Q-switched and mode-locked lasers in 1.55 and 2.0 μm using selected 2d materials as saturable absorber / Rizal Ramli

• 主要作者: Rizal , Ramli
• 格式: Thesis
• 出版: 2023
• 主题: Q Science (General); QC Physics

Ultrafast pulse laser generation in photonics has gained significant interest in fundamental science and various industries, such as telecommunications, sensing, industrial processing and medicine. Passively Q-switched and mode-locked fiber lasers are recent developments that produce efficient pulse lasers by incorporating gain medium, saturable absorber (SA) materials and SA hosts. In this research, tapered fibers were fabricated and characterised using the flame-brushing technique, with a tapered waist of approximately 7 μm. Passively Q-switched laser and mode-locked lasers were generated in the laser cavities. Due to the emergence of novel SA materials, the research focused on the nonlinear properties of gain medium such as erbium- and thulium-doped fiber lasers; SA materials, such as GO, Ta2AlC MAX Phase and Nb2C MXene; and SA hosts, such as PVA films and tapered fibers, to generate pulse fiber lasers. The results of this work demonstrated that the modulation depth ranged from 1.91 to 41.05%, indicating efficient SA material absorption on the SA hosts.

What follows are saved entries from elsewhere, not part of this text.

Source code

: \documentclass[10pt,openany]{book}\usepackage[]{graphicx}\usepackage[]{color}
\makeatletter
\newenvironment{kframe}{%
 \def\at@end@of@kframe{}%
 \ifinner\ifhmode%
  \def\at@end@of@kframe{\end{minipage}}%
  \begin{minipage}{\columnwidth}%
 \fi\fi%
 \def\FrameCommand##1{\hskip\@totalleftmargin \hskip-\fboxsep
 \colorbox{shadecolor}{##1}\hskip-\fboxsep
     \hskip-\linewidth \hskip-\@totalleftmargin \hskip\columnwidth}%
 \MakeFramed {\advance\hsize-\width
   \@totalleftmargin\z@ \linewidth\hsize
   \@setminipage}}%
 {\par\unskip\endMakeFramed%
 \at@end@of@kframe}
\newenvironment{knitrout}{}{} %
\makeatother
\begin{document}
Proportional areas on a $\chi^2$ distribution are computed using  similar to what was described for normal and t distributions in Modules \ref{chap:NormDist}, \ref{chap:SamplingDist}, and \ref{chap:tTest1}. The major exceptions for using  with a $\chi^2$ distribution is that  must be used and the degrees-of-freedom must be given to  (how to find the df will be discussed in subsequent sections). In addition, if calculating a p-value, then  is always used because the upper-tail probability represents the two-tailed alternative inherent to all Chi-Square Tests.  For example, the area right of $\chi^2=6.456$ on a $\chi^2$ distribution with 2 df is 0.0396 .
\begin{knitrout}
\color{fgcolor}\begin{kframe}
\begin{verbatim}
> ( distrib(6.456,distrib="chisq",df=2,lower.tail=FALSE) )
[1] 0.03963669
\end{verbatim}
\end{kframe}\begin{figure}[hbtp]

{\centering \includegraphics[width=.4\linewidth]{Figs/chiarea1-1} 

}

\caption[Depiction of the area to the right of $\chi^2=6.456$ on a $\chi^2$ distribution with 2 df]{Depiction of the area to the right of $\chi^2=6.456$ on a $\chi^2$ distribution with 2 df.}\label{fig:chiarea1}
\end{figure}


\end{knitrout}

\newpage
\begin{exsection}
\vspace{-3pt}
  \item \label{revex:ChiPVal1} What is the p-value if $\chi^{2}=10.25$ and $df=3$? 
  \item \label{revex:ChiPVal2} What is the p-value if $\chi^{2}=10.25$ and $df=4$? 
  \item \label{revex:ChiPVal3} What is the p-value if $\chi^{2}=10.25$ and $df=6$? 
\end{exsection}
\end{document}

Using PVA film, passively Q-switched fiber lasers generated had a center wavelength ranging from around 1556.20 to 1967.27 nm, repetition rates around 19.83 to 68.52 kHz, pulse widths ranging from around 11.60 to 1.14 μs, signal-to-noise ratio (SNR) values from 23.44 to 74.00 dB and maximum pulse energy ranging from 5.41 to 31.28 nJ. Using tapered fiber, passively mode-locked fiber lasers generated had a center wavelength ranging from around 1555.2 to 1948.3 nm, repetition rates around 9.35 to 16.49 MHz, pulse widths ranging from around 0.63 to 1.68 ps and SNR values ranging from around 52.00 to 74.46 dB. It is noteworthy that tapered fiber and Nb2C MXene produced superior pulse fiber laser performance compared to other SA devices, indicating that these components may provide novel inroads to future research approaches in nonlinear cavities for generating ultrafast pulse fiber lasers. In conclusion, the findings demonstrate excellent performance of selected SA materials covered onto tapered fiber, which would offer opportunities to further explore the fundamental science of photonics and pulse laser for the future development of photonic devices for industry, medicine and the environment.